Democrats' message to Latinos at labor gathering: We're not Trump
Donald Trump has pushed some members of the Republican presidential field toward stronger anti-immigrant positions. So Democratic candidates are using a labor union convention to burnish their pro-immigration reform credentials.
John Locher/AP
The big three Democratic candidates for president are in Las Vegas this week to woo labor unions, whose support can mean not only votes but also vital support on the ground in a national campaign.
It's still early in the campaign cycle for endorsements. Front-runner and former Secretary of State Hillary Clinton has already picked up some big ones from the American Federation of Teachers and the International Association of Machinists and Aerospace Workers.
But she faces unexpectedly strong competition from Sen. Bernie Sanders (I) of Vermont, who is drawing big crowds here. Some 4,500 rallied to see him in Reno on Tuesday. Former Maryland Gov. Martin O'Malley, well back in the polls, is also pitching for union support here.
But there's another candidate in the mix here – Republican Donald Trump, whose assault on illegal immigration is raising the profile of the issue in both parties.

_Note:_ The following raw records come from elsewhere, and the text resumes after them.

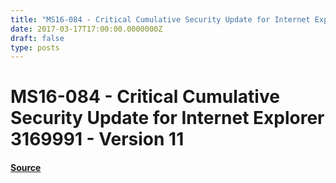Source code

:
```yaml
---
title: "MS16-084 - Critical Cumulative Security Update for Internet Explorer 3169991 - Version 11"
date: 2017-03-17T17:00:00.0000000Z
draft: false
type: posts
---
```

# MS16-084 - Critical Cumulative Security Update for Internet Explorer 3169991 - Version 11









#### [Source](https://technet.microsoft.com/en-us/library/security/MS16-084)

The Nevada chapter of the AFL-CIO, which represents 12 million members nationwide, is holding its annual convention at the Luxor Hotel and Casino in Las Vegas. Candidate appearances to the group have been closed to the news media, but Senator Sanders, commenting briefly to reporters after his meeting with the union leaders on Tuesday, emphasized the need to expand legal protections for undocumented immigrants and provide a pathway to citizenship.
“We are about keeping families together, not dividing them,” he said, according to the Las Vegas Review-Journal. “Comprehensive immigration reform is long overdue.”
The AFL-CIO also supports immigration reform and backed President Obama’s executive actions on to protect as many as 5 million undocumented immigrants from deportation. They are already facing legal challenges that could reach as far as the United States Supreme Court.
AFL-CIO leaders criticize the US immigration system for not properly protecting undocumented workers, which they say allows employers to drive down wages and working conditions for all workers around the country. There are at least 11 million immigrants estimated to be living in the country illegally.
“The brunt of the impact has been born by immigrant workers, who face the highest rates of wage theft, sexual harassment, and death and injury on the job,” the organization says on its website. “Our entire workforce suffers when we allow standards to erode as millions of workers struggle to support their families without the status to assert their rights.”
By contrast, Republican primary candidates are divided on the immigration issue, which many worry could further alienate Hispanic voters. But Mr. Trump, who launched his campaign with inflammatory remarks on illegal immigrants, has put the issue squarely on the GOP agenda, forcing his GOP rivals to talk about it and, in some cases, temper their support for immigration reform.
Trump argues that toughening immigration laws will increase economic opportunities for domestic workers, including minority and female workers.
Stronger enforcement of the nation's immigration laws “will help reverse women’s plummeting workplace participation rate, grow wages, and allow record immigration levels to subside to more moderate historical averages,” he says, in a position paper posted to his website last weekend.
Sen. Jeff Sessions (R) of Alabama, who chairs the Senate Judiciary Committee's immigration subcommittee, endorsed Trump’s plan, saying in a statement that the plan “includes an emphasis on lifting struggling minority communities, including our immigrant communities, out of poverty, by preventing corporations from bringing in new workers from overseas to replace them and drive down wages.” Senator Sessions had helped Trump craft the policy in a mid-July phone call, The Washington Post reported.
Other Republican candidates have softened their approaches to immigration after Trump soared in the polls. Ohio Gov. John Kasich told CBS’s “Face the Nation” last Sunday that he would “finish the wall” along the US-Mexico border but also work to legalize the undocumented immigrants already in America. On Monday, Wisconsin Gov. Scott Walker, who had earlier endorsed comprehensive immigration reform, said that Trump's proposals on immigration were "similar" to his own.
Mr. O’Malley will be the last Democratic candidate to address the AFL-CIO convention. Both Sanders and Mrs. Clinton addressed the convention Tuesday. Both candidates received warm receptions, according to the Post.
But O’Malley is taking things a step further. After speaking at the Luxor, he held a news conference in front of Trump’s gold-plated hotel tower, flanked by workers trying to unionize there. O’Malley released his own immigration plan last month. The plan proposes using executive action to limit deportations and pressing Congress to pass comprehensive immigration reform.
While labor unions have lost political clout in recent years, they remain a force in Nevada, which hosts the third preelection contest of the campaign, after the Iowa caucuses and the New Hampshire primary. Clinton won the Nevada caucuses during her 2008 presidential run with the help of significant labor endorsements.